Originally published in the January 1995 issue of Advanced Systems.

Reviews

Hot boxes: Three ways to serve thee

We compare an Alphaserver 2100, an HP 755, and a four-Pentium ALR Revolution Q-4SMP.

By Mark Cappel

It's fun to watch computer makers scramble to catch what they hope will be bundles of money thrown about by organizations downsizing to midrange Unix computers. Those benefiting, of course, are users who have richer choices today in servers than ever before.

As part of our ongoing series of server reviews at Advanced Systems, the Advanced Systems Test Center (ASTC) gathered three very different Unix computers for this comparative review.

Our test subjects included a Hewlett-Packard 9000 700 model 755, a deskside computer using a single 99-MHz HP-PA7100 CPU. Our 755 happened to be configured with 192 megabytes of RAM and four hard drives, totaling 7.2 gigabytes of capacity.

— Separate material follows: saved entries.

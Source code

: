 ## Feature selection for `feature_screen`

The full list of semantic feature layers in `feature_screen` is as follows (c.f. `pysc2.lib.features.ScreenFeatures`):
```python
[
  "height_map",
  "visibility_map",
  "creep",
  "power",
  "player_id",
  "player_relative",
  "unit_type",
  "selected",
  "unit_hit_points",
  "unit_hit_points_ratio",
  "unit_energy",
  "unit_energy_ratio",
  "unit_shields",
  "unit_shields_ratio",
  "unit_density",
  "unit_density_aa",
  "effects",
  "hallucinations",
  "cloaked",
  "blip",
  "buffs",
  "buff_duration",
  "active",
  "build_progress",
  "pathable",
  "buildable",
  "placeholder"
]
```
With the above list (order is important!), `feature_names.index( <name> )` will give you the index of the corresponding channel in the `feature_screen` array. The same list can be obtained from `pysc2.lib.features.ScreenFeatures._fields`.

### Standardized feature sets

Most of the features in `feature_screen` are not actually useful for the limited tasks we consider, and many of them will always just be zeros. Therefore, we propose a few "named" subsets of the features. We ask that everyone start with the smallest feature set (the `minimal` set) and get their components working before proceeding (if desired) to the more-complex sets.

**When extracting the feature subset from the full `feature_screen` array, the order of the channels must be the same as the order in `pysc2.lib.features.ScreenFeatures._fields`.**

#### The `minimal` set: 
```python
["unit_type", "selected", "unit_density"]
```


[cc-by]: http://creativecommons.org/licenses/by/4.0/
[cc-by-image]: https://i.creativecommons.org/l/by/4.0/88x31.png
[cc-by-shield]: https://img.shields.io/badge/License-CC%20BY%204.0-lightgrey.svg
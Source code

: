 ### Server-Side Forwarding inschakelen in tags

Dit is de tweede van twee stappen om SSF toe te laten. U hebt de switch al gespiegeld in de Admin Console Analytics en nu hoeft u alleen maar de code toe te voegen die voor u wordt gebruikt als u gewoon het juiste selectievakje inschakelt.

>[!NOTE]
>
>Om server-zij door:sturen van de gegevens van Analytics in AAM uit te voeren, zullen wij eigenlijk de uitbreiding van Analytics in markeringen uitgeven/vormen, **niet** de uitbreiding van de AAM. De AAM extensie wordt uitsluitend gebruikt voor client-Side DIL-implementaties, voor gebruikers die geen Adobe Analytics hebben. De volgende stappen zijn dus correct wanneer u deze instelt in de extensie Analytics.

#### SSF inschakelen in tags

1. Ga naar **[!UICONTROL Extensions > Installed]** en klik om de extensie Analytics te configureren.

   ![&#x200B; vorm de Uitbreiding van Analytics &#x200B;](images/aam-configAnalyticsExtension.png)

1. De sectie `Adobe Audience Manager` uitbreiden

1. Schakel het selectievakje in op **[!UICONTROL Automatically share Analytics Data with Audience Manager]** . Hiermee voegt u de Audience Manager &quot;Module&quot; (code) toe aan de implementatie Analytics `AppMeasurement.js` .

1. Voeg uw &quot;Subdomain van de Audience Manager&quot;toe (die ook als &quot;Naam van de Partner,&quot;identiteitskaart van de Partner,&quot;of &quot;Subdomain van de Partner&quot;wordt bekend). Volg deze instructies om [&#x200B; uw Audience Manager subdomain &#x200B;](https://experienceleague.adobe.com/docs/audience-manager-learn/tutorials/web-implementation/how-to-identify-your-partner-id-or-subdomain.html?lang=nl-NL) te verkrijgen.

From Digital Equipment came an Alphaserver 2100 4/200 powered by a pair of 190-MHz Alpha CPUs (Digital says Advanced Systems is the first magazine to test a multiprocessing 2100). Our 2100, a deskside computer, sported 256 megabytes of RAM, a pair of 2-gigabyte disks, a floppy drive, and a CD-ROM drive. Finally, from Advanced Logic Research, we tested an ALR Revolution Q-4SMP a multiprocessing deskside computer with four 90-MHz Pentiums, 128 megabytes of RAM, 4 gigabytes of disk space in an on-board RAID-5 subsystem, a floppy drive, and a CD-ROM drive.

Our favorite? It depends on the application. For floating-point problems we give the nod to the Alphaserver 2100. For general-purpose use, the ALR SMP box offers acceptable performance and tremendous flexibility. The HP 755 can't keep up with its MP competitors in computing tasks, though it has good I/O, a trait we've noted before in HP's Unix line.

Digital Equipment Corp. Alphaserver 2100 4/200
In October 1993, the ASTC reviewed a deskside computer powered by an early 200-MHz Alpha chip. We wondered at that time what the computing landscape would be like if Digital could find a way to tie several Alpha chips together in an SMP configuration. Now, 15 months later, we know. Digital reports selling 6,000 Alphaserver 2100s since April 1994. Sun, by contrast, has sold 6,000 SPARCserver 1000s since its introduction in April 1993, a full year earlier. HP moved 10,000 HP 9000 model G and H systems (midrange Unix computers) in 1993.

Digital and its value-added resellers offer 190- and 275-MHz versions of the 2100. Both (like almost all of Digital's Alpha-chip product line) operate with Windows NT, VMS, and OSF/1. Our 2100 had OSF/1 3.0 pre-installed. While we didn't have time during the course of this review to port applications, the ASTC's previous experience porting to OSF/1 indicates the operating system is no more difficult to port to than other flavors of Unix.

Despite Digital's bragging rights to the PDP-7 being the place of origin for Unix back in the late 1960s and early 1970s, today Digital is considered a newcomer to the Unix business because of the freshness of its Alpha hardware and OSF/1. Combined with Digital's less-than-stunning desktop Unix sales, this translates into a relatively few 3,000 OSF/1 applications as compared with 8,000 for Sun, 5,000 for HP, and 18,000 for SCO. Keep in mind everyone counts Unix applications equally -- a public-domain front end to spell gets counted the same as an accounting package. Nonetheless, if you can find the applications you need for OSF/1, the 2100 is a great home for them.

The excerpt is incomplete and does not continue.